City Marshal warns public to beware of jury scams

Jury

City Marshal Randy Williams wants to warn the public of a federal jury scam, involving the use of Judge D Drell’s name, that may involve threats of fines and/or jail time. The deceptive caller may telephone your home, cellphone, work phone, or email you with threats that you have missed federal jury service and if you don’t comply with their requests, you could be fined or face jail time. In various parts of Shreveport and Central Louisiana, citizens have been targeted by these fraudulent and bogus callers pretending to be U.S. Marshals.

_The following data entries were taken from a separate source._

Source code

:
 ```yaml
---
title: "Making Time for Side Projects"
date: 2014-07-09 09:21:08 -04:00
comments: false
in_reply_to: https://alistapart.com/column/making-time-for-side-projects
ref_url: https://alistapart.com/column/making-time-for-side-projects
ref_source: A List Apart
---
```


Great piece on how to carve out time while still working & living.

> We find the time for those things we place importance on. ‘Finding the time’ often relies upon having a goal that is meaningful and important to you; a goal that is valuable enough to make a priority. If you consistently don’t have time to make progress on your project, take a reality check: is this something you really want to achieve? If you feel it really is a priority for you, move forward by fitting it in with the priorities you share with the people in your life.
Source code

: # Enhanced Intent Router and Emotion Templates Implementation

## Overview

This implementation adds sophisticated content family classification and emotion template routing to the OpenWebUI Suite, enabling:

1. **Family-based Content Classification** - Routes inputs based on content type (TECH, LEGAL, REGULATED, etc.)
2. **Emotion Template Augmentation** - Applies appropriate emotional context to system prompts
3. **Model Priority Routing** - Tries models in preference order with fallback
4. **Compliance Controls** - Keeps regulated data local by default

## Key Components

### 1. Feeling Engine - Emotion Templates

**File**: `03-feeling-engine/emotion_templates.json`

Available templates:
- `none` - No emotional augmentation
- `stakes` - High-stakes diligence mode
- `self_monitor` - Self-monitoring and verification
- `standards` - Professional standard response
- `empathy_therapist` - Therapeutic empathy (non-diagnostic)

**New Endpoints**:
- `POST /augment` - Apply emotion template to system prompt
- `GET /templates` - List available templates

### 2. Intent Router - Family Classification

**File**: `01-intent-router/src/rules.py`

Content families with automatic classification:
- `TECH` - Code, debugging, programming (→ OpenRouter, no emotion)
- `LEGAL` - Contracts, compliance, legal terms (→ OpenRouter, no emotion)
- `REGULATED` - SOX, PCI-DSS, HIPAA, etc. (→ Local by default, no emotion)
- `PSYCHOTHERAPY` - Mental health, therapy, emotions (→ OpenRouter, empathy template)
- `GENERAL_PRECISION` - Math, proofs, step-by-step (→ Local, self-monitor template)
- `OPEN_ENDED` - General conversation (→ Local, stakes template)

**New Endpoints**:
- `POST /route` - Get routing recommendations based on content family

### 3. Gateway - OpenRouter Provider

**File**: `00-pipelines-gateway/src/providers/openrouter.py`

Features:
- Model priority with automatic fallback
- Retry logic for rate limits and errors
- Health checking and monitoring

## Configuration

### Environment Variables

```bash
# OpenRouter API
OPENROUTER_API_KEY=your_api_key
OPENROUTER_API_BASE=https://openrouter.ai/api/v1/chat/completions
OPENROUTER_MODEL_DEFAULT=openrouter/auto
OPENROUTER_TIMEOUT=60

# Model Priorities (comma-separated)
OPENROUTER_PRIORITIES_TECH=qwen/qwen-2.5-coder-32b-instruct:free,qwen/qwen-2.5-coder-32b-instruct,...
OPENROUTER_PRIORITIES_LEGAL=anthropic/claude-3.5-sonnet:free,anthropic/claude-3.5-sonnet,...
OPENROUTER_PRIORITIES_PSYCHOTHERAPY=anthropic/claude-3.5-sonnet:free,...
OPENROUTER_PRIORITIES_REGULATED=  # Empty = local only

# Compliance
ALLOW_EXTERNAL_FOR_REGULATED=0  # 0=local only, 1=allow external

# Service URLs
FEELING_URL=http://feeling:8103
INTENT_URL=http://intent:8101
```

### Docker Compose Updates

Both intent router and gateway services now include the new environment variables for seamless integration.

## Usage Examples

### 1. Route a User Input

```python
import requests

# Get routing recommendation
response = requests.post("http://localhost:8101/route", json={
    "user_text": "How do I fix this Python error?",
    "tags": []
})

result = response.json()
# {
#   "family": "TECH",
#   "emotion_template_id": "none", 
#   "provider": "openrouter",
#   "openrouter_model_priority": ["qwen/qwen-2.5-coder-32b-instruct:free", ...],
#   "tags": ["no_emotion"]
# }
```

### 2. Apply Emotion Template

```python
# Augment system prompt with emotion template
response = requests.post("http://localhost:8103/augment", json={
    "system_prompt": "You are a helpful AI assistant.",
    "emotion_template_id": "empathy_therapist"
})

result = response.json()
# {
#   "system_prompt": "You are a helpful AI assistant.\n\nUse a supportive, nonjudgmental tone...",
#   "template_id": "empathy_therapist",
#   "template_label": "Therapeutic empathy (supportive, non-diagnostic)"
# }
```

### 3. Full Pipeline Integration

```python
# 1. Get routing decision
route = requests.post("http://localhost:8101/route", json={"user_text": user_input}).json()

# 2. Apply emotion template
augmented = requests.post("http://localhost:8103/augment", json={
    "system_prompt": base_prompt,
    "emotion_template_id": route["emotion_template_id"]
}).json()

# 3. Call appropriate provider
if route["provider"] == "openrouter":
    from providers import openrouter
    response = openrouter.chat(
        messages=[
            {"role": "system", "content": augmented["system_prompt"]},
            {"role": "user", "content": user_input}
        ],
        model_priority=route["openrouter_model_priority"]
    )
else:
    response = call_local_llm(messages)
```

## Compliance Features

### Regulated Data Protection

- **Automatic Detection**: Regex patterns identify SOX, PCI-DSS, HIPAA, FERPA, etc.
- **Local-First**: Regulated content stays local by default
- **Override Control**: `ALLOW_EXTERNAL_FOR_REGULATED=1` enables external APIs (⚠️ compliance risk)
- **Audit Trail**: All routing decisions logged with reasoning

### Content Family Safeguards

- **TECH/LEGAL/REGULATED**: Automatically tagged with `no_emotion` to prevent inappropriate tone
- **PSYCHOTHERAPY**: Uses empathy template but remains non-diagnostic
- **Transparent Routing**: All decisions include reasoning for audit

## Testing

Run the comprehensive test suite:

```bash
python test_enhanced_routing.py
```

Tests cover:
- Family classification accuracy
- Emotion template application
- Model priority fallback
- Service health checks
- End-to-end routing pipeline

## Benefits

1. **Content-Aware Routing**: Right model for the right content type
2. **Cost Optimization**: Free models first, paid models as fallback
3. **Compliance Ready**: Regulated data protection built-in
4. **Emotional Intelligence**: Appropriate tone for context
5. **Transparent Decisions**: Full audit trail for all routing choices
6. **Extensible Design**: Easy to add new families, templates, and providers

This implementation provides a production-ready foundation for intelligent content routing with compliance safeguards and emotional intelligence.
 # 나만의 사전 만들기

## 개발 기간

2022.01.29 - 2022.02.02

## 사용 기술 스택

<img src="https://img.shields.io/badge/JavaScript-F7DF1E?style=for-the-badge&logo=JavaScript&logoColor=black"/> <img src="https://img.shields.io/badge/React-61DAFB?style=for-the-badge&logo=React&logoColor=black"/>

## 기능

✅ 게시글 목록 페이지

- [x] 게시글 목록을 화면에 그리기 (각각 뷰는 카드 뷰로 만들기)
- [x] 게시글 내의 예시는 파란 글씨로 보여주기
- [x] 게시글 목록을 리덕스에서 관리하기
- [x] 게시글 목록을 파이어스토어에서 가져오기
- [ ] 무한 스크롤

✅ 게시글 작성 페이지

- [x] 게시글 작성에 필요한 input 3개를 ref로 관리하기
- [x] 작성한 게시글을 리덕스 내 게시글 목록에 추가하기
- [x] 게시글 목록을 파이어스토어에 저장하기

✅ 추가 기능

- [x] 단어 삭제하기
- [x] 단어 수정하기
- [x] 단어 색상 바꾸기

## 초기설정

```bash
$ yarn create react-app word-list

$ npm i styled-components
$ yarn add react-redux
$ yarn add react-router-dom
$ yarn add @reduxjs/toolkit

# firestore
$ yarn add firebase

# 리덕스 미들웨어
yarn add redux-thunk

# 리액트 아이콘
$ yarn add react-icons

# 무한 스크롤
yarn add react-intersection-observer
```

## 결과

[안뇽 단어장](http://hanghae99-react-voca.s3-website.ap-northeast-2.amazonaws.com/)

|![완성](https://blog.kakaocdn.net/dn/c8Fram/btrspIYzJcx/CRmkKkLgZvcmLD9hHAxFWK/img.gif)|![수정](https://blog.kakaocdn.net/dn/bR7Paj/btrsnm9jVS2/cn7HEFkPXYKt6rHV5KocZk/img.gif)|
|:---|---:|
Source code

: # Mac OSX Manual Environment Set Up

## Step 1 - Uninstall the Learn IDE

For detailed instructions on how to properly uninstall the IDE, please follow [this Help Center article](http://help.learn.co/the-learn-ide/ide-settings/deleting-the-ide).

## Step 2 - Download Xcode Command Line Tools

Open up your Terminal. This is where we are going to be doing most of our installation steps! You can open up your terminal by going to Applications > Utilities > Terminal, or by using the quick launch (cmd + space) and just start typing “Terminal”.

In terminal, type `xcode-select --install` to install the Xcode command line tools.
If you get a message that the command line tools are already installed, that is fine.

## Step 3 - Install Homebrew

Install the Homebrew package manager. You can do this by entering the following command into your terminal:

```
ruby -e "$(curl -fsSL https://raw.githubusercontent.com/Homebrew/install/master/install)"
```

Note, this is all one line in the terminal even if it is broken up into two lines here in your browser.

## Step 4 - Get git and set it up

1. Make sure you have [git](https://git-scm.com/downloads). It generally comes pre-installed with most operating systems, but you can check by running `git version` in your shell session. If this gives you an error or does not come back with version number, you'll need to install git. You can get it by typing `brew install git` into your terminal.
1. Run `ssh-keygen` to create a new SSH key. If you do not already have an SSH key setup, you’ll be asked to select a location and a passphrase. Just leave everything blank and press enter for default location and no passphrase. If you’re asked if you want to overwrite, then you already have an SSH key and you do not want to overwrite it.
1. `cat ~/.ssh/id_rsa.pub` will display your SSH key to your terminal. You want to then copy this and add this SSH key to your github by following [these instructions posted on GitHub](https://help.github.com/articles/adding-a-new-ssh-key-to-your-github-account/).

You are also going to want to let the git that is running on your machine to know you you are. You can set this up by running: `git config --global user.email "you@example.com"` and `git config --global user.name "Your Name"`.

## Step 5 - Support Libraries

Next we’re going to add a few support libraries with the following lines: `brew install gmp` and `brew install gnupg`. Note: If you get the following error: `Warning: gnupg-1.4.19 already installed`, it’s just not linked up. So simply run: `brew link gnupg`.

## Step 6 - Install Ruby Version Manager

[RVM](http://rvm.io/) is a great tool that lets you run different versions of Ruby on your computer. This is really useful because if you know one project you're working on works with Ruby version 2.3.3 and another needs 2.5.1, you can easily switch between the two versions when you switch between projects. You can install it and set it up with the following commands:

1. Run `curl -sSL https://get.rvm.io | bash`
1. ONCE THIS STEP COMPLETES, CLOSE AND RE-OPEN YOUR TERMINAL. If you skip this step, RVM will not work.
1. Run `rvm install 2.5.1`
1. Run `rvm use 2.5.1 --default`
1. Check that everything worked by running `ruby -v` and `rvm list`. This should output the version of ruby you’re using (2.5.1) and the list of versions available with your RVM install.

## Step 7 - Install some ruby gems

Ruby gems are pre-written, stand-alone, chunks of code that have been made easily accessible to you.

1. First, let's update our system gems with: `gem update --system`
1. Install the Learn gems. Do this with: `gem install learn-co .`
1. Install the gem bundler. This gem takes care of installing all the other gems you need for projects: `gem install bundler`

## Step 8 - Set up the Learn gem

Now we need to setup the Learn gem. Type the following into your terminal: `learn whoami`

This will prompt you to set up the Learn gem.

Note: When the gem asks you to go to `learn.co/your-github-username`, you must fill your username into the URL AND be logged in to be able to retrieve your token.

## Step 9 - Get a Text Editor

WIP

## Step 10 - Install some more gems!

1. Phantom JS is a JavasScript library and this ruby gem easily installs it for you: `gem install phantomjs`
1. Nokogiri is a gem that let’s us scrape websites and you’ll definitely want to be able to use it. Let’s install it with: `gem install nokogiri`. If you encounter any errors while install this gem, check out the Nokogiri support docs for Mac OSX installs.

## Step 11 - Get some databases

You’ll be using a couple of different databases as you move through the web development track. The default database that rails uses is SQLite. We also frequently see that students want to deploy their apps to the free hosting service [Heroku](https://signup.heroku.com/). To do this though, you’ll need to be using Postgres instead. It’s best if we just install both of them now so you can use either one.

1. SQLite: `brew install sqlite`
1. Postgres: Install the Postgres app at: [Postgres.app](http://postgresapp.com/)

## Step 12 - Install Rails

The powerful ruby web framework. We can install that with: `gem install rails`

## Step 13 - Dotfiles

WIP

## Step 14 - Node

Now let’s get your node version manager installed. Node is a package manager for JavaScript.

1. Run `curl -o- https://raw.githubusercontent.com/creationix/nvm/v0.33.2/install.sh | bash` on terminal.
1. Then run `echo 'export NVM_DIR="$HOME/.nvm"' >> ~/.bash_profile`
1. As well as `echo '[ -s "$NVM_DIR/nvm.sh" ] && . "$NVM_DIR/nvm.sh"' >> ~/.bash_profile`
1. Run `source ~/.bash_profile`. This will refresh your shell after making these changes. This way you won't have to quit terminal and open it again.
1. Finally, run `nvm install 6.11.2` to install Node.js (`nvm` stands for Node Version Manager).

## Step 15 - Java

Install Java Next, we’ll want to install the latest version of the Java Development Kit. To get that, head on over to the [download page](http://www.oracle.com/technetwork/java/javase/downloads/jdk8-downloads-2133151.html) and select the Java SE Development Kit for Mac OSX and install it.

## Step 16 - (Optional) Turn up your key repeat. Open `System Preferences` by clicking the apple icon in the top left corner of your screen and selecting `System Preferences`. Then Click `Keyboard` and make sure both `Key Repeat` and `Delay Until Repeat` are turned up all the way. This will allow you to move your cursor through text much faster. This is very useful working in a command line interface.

In the calls or emails, the bogus caller may demand that you provide your personal or confidential information which could lead to identity theft or fraud. The U.S. Marshals and the United States District Courts would like the public to know that these fraudulent callers that demand that you pay a fine or threaten you with jail time are not connected to the U.S. Marshals or the Federal Court System.

Federal courts will NEVER require anyone to provide their sensitive information in a telephone call or email. Federal courts will normally conduct prospective juror business through the U.S. Postal Service, and any contact by real court officials will not include requests for Social Security numbers, credit card numbers, or any other personally identifiable information.

Members of the public are not contacted initially by email or phone for jury service. Prospective jurors first receive an official court mailing which may direct them to an online questionnaire. The official jury pool will never receive a phone call or email from the federal courts or the U.S. Marshals Service.

If you have received a phone call or email from someone claiming to be from the U.S. Marshals and this person demands that you pay a fine, threatens you with jail time or requests your personal information or credit card number, try to get the caller’s number off the caller ID on your phone. This information needs to be reported to the U.S. Marshals or your local law enforcement office.

Please write down any details the bogus caller might talk about so you can pass along that information to the U.S. Marshals investigators.